On Fri, 14 Nov 2025 01:17:50 GMT, Eric Fang <[email protected]> wrote:
> `VectorMaskCastNode` is used to cast a vector mask from one type to another
> type. The cast may be generated by calling the vector API `cast` or generated
> by the compiler. For example, some vector mask operations like `trueCount`
> require the input mask to be integer types, so for floating point type masks,
> the compiler will cast the mask to the corresponding integer type mask
> automatically before doing the mask operation. This kind of cast is very
> common.
>
> If the vector element size is not changed, the `VectorMaskCastNode` don't
> generate code, otherwise code will be generated to extend or narrow the mask.

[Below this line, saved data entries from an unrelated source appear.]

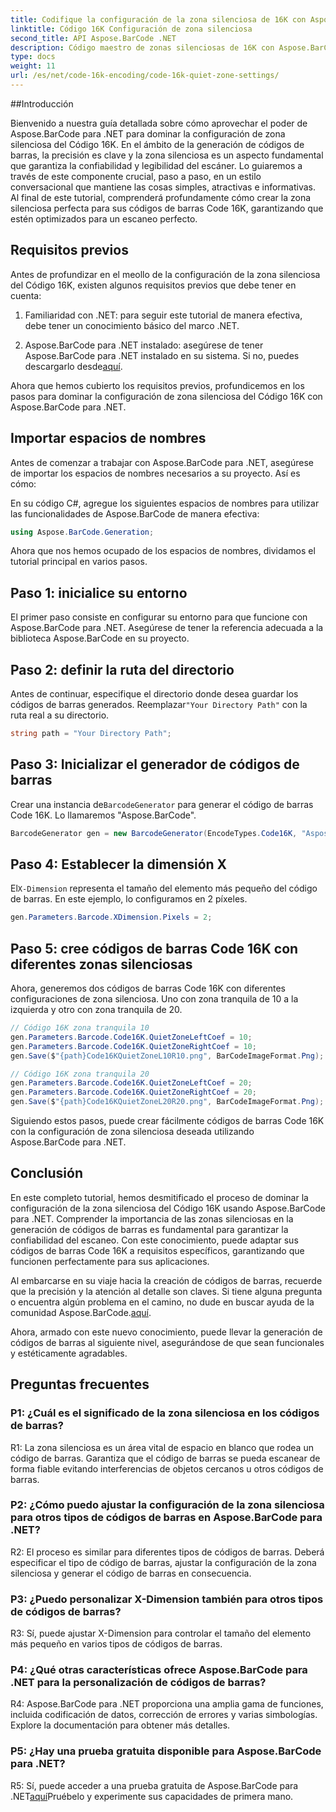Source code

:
 ```yaml
---
title: Codifique la configuración de la zona silenciosa de 16K con Aspose.BarCode para .NET
linktitle: Código 16K Configuración de zona silenciosa
second_title: API Aspose.BarCode .NET
description: Código maestro de zonas silenciosas de 16K con Aspose.BarCode para .NET. Personalice la configuración de códigos de barras para un escaneo confiable.
type: docs
weight: 11
url: /es/net/code-16k-encoding/code-16k-quiet-zone-settings/
---
```

##Introducción

Bienvenido a nuestra guía detallada sobre cómo aprovechar el poder de Aspose.BarCode para .NET para dominar la configuración de zona silenciosa del Código 16K. En el ámbito de la generación de códigos de barras, la precisión es clave y la zona silenciosa es un aspecto fundamental que garantiza la confiabilidad y legibilidad del escáner. Lo guiaremos a través de este componente crucial, paso a paso, en un estilo conversacional que mantiene las cosas simples, atractivas e informativas. Al final de este tutorial, comprenderá profundamente cómo crear la zona silenciosa perfecta para sus códigos de barras Code 16K, garantizando que estén optimizados para un escaneo perfecto.

## Requisitos previos

Antes de profundizar en el meollo de la configuración de la zona silenciosa del Código 16K, existen algunos requisitos previos que debe tener en cuenta:

1. Familiaridad con .NET: para seguir este tutorial de manera efectiva, debe tener un conocimiento básico del marco .NET.

2.  Aspose.BarCode para .NET instalado: asegúrese de tener Aspose.BarCode para .NET instalado en su sistema. Si no, puedes descargarlo desde[aquí](https://releases.aspose.com/barcode/net/).

Ahora que hemos cubierto los requisitos previos, profundicemos en los pasos para dominar la configuración de zona silenciosa del Código 16K con Aspose.BarCode para .NET.

## Importar espacios de nombres

Antes de comenzar a trabajar con Aspose.BarCode para .NET, asegúrese de importar los espacios de nombres necesarios a su proyecto. Así es cómo:

En su código C#, agregue los siguientes espacios de nombres para utilizar las funcionalidades de Aspose.BarCode de manera efectiva:

```csharp
using Aspose.BarCode.Generation;
```

Ahora que nos hemos ocupado de los espacios de nombres, dividamos el tutorial principal en varios pasos.

## Paso 1: inicialice su entorno

El primer paso consiste en configurar su entorno para que funcione con Aspose.BarCode para .NET. Asegúrese de tener la referencia adecuada a la biblioteca Aspose.BarCode en su proyecto.

## Paso 2: definir la ruta del directorio

 Antes de continuar, especifique el directorio donde desea guardar los códigos de barras generados. Reemplazar`"Your Directory Path"` con la ruta real a su directorio.

```csharp
string path = "Your Directory Path";
```

## Paso 3: Inicializar el generador de códigos de barras

 Crear una instancia de`BarcodeGenerator` para generar el código de barras Code 16K. Lo llamaremos "Aspose.BarCode".

```csharp
BarcodeGenerator gen = new BarcodeGenerator(EncodeTypes.Code16K, "Aspose.BarCode");
```

## Paso 4: Establecer la dimensión X

 El`X-Dimension` representa el tamaño del elemento más pequeño del código de barras. En este ejemplo, lo configuramos en 2 píxeles.

```csharp
gen.Parameters.Barcode.XDimension.Pixels = 2;
```

## Paso 5: cree códigos de barras Code 16K con diferentes zonas silenciosas

Ahora, generemos dos códigos de barras Code 16K con diferentes configuraciones de zona silenciosa. Uno con zona tranquila de 10 a la izquierda y otro con zona tranquila de 20.

```csharp
// Código 16K zona tranquila 10
gen.Parameters.Barcode.Code16K.QuietZoneLeftCoef = 10;
gen.Parameters.Barcode.Code16K.QuietZoneRightCoef = 10;
gen.Save($"{path}Code16KQuietZoneL10R10.png", BarCodeImageFormat.Png);

// Código 16K zona tranquila 20
gen.Parameters.Barcode.Code16K.QuietZoneLeftCoef = 20;
gen.Parameters.Barcode.Code16K.QuietZoneRightCoef = 20;
gen.Save($"{path}Code16KQuietZoneL20R20.png", BarCodeImageFormat.Png);
```

Siguiendo estos pasos, puede crear fácilmente códigos de barras Code 16K con la configuración de zona silenciosa deseada utilizando Aspose.BarCode para .NET.

## Conclusión

En este completo tutorial, hemos desmitificado el proceso de dominar la configuración de la zona silenciosa del Código 16K usando Aspose.BarCode para .NET. Comprender la importancia de las zonas silenciosas en la generación de códigos de barras es fundamental para garantizar la confiabilidad del escaneo. Con este conocimiento, puede adaptar sus códigos de barras Code 16K a requisitos específicos, garantizando que funcionen perfectamente para sus aplicaciones.

 Al embarcarse en su viaje hacia la creación de códigos de barras, recuerde que la precisión y la atención al detalle son claves. Si tiene alguna pregunta o encuentra algún problema en el camino, no dude en buscar ayuda de la comunidad Aspose.BarCode.[aquí](https://forum.aspose.com/c/barcode/13).

Ahora, armado con este nuevo conocimiento, puede llevar la generación de códigos de barras al siguiente nivel, asegurándose de que sean funcionales y estéticamente agradables.

## Preguntas frecuentes

### P1: ¿Cuál es el significado de la zona silenciosa en los códigos de barras?
   
R1: La zona silenciosa es un área vital de espacio en blanco que rodea un código de barras. Garantiza que el código de barras se pueda escanear de forma fiable evitando interferencias de objetos cercanos u otros códigos de barras.

### P2: ¿Cómo puedo ajustar la configuración de la zona silenciosa para otros tipos de códigos de barras en Aspose.BarCode para .NET?

R2: El proceso es similar para diferentes tipos de códigos de barras. Deberá especificar el tipo de código de barras, ajustar la configuración de la zona silenciosa y generar el código de barras en consecuencia.

### P3: ¿Puedo personalizar X-Dimension también para otros tipos de códigos de barras?

R3: Sí, puede ajustar X-Dimension para controlar el tamaño del elemento más pequeño en varios tipos de códigos de barras.

### P4: ¿Qué otras características ofrece Aspose.BarCode para .NET para la personalización de códigos de barras?

R4: Aspose.BarCode para .NET proporciona una amplia gama de funciones, incluida codificación de datos, corrección de errores y varias simbologías. Explore la documentación para obtener más detalles.

### P5: ¿Hay una prueba gratuita disponible para Aspose.BarCode para .NET?

 R5: Sí, puede acceder a una prueba gratuita de Aspose.BarCode para .NET[aquí](https://releases.aspose.com/)Pruébelo y experimente sus capacidades de primera mano.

> This IR node is not free no matter it generates code or not because it may
> block some optimizations. For example:
> 1. `(VectorStoremask (VectorMaskCast (VectorLoadMask x)))` The middle
> `VectorMaskCast` prevented the following optimization: `(VectorStoremask
> (VectorLoadMask x)) => (x)`
> 2. `(VectorMaskToLong (VectorMaskCast (VectorLongToMask x)))`, which blocks
> the optimization `(VectorMaskToLong (VectorLongToMask x)) => (x)`.
>
> In these IR patterns, the value of the input `x` is not changed, so we can
> safely do the optimization. But if the input value is changed, we can't
> eliminate the cast.
>
> The general idea of this PR is introducing an `uncast_mask` helper function,
> which can be used to uncast a chain of `VectorMaskCastNode`, like the
> existing `Node::uncast(bool)` function. The funtion returns the first non
> `VectorMaskCastNode`.
>
> The intended use case is when the IR pattern to be optimized may contain one
> or more consecutive `VectorMaskCastNode` and this does not affect the
> correctness of the optimization. Then this function can be called to
> eliminate the `VectorMaskCastNode` chain.
>
> Current optimizations related to `VectorMaskCastNode` include:
> 1. `(VectorMaskCast (VectorMaskCast x)) => (x)`, see JDK-8356760.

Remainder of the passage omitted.